**BRIEF**
A single number is the answer: how many lines of the entries contain the word "mathbb"?

Dataset entries
★ ★ ★ ★ ★
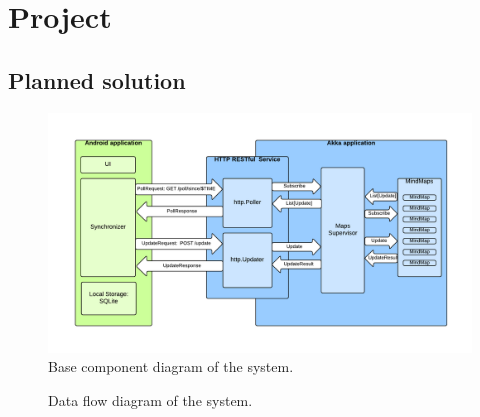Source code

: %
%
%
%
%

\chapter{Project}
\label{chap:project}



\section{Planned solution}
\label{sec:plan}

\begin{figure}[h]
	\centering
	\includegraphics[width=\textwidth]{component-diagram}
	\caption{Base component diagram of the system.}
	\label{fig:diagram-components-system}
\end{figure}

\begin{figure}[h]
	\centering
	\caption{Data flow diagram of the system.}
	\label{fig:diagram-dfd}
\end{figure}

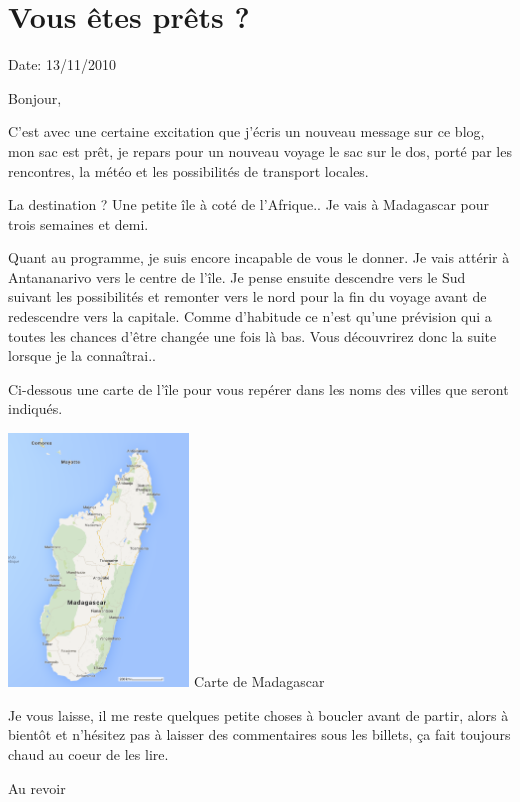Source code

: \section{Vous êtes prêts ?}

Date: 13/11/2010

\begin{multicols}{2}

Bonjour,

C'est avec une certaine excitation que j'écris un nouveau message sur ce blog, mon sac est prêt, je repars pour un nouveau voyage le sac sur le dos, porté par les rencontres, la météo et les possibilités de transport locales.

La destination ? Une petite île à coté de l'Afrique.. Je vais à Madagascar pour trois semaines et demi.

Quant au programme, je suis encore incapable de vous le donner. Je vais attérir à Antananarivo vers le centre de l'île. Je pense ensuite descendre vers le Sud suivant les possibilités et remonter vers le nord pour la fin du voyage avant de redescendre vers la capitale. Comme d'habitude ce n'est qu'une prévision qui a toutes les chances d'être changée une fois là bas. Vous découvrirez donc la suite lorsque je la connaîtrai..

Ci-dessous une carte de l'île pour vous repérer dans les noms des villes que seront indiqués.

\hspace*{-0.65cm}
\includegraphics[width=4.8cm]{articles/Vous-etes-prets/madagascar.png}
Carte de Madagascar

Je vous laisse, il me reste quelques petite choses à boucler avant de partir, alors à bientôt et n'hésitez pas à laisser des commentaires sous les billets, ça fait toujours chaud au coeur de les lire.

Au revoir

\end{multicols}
★ ★ ★ ★ ★
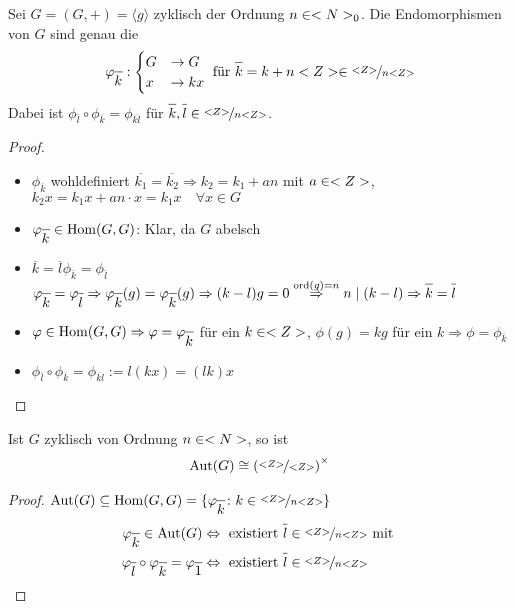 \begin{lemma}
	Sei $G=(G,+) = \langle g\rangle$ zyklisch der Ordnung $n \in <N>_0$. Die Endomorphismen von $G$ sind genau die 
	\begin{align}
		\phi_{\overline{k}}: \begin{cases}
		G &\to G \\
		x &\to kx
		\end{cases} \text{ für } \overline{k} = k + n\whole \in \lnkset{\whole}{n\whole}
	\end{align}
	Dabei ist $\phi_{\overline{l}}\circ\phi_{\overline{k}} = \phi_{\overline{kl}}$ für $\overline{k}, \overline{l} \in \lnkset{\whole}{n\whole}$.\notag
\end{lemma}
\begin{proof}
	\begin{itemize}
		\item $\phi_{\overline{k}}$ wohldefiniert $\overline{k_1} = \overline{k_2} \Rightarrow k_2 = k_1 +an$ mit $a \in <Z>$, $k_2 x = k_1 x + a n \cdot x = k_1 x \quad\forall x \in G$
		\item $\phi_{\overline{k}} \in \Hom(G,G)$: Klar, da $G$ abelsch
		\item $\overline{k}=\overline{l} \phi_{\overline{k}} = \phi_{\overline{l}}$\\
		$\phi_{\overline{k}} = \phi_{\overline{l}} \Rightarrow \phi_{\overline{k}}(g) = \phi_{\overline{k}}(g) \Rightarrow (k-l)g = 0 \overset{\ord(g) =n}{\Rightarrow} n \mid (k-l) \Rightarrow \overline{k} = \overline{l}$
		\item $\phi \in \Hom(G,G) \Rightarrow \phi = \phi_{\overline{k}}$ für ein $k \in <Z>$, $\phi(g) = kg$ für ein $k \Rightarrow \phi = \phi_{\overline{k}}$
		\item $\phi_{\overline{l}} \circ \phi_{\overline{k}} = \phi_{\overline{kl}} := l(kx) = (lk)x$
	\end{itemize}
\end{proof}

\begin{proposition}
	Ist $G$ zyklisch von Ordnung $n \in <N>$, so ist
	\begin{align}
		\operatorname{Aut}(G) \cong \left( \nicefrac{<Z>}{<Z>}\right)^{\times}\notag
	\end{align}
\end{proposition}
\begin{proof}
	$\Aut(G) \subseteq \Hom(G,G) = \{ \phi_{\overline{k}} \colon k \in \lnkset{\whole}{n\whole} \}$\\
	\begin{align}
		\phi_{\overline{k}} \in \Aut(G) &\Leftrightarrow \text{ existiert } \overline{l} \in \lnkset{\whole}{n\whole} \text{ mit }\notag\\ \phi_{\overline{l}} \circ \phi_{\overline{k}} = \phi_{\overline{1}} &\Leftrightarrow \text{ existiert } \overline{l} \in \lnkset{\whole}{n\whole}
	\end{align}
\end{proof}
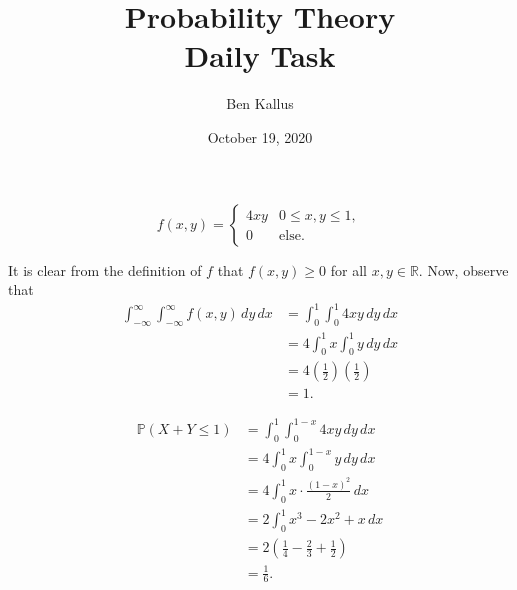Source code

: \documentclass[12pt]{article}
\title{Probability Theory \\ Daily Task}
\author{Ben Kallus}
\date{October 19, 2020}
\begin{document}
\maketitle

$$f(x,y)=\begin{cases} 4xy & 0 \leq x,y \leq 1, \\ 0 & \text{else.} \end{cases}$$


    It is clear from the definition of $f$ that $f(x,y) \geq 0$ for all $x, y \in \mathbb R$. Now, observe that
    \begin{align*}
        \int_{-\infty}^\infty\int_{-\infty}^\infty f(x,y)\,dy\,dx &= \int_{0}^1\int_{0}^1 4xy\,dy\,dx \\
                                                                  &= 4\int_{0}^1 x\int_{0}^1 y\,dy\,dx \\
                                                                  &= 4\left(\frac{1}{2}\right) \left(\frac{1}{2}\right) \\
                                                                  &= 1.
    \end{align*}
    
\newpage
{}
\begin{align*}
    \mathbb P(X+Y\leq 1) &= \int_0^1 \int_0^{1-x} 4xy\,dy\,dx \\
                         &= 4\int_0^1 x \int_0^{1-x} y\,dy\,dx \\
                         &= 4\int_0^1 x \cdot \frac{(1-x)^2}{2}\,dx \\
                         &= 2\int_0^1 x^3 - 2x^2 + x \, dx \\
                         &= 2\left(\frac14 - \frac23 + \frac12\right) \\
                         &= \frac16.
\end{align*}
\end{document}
★ ★ ★ ★ ★
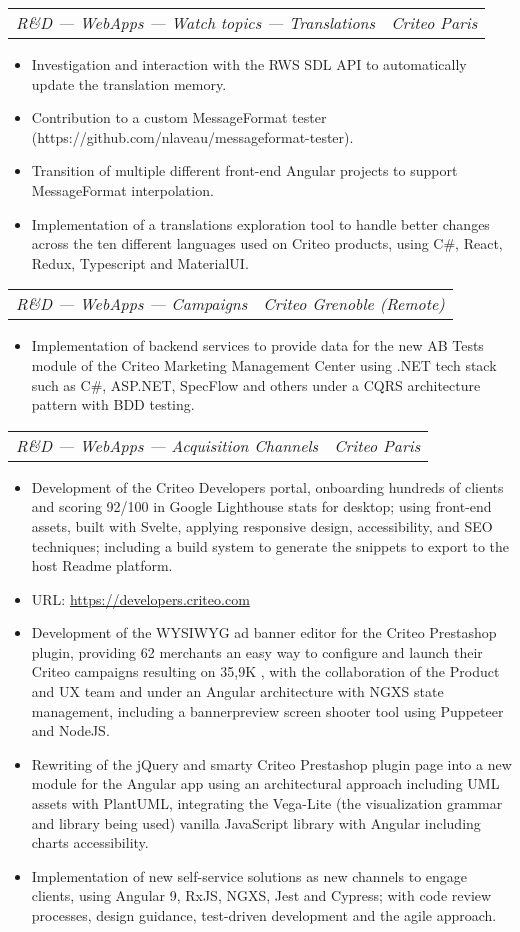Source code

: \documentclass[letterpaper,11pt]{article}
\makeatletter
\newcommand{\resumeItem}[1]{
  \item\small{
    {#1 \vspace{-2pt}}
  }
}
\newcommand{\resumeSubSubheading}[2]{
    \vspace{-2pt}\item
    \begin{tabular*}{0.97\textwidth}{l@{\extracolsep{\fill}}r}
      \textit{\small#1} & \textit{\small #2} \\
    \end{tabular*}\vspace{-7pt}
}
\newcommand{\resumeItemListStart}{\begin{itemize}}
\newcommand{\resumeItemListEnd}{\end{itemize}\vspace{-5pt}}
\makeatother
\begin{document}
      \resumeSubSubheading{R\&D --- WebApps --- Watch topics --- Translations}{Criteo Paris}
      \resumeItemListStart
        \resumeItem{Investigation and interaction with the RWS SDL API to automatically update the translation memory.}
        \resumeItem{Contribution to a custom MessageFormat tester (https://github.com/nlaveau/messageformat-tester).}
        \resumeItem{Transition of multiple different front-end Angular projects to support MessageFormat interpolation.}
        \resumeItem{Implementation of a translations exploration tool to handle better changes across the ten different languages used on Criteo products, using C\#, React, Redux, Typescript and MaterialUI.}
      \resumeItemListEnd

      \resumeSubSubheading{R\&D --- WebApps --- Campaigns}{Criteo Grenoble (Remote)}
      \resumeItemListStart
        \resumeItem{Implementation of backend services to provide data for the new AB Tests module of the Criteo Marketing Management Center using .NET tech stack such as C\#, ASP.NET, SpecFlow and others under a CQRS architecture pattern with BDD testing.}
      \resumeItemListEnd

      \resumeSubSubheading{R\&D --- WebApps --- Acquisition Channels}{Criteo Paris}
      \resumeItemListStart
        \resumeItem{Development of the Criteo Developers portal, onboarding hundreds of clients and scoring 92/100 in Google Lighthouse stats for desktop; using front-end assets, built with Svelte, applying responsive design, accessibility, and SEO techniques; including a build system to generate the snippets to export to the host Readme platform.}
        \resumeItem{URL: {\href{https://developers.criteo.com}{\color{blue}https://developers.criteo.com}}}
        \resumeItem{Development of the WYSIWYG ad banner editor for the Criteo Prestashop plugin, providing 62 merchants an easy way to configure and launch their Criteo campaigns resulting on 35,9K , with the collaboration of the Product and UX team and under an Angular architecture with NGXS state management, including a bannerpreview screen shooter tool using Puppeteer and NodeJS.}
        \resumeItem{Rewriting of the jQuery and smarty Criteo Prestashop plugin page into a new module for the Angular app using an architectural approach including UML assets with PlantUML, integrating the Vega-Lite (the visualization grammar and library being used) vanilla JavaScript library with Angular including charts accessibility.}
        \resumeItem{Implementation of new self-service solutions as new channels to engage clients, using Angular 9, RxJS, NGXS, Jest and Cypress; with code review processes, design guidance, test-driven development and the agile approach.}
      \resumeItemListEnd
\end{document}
★ ★ ★ ★ ★
**ANSWER TO THIS EXERCISE**
2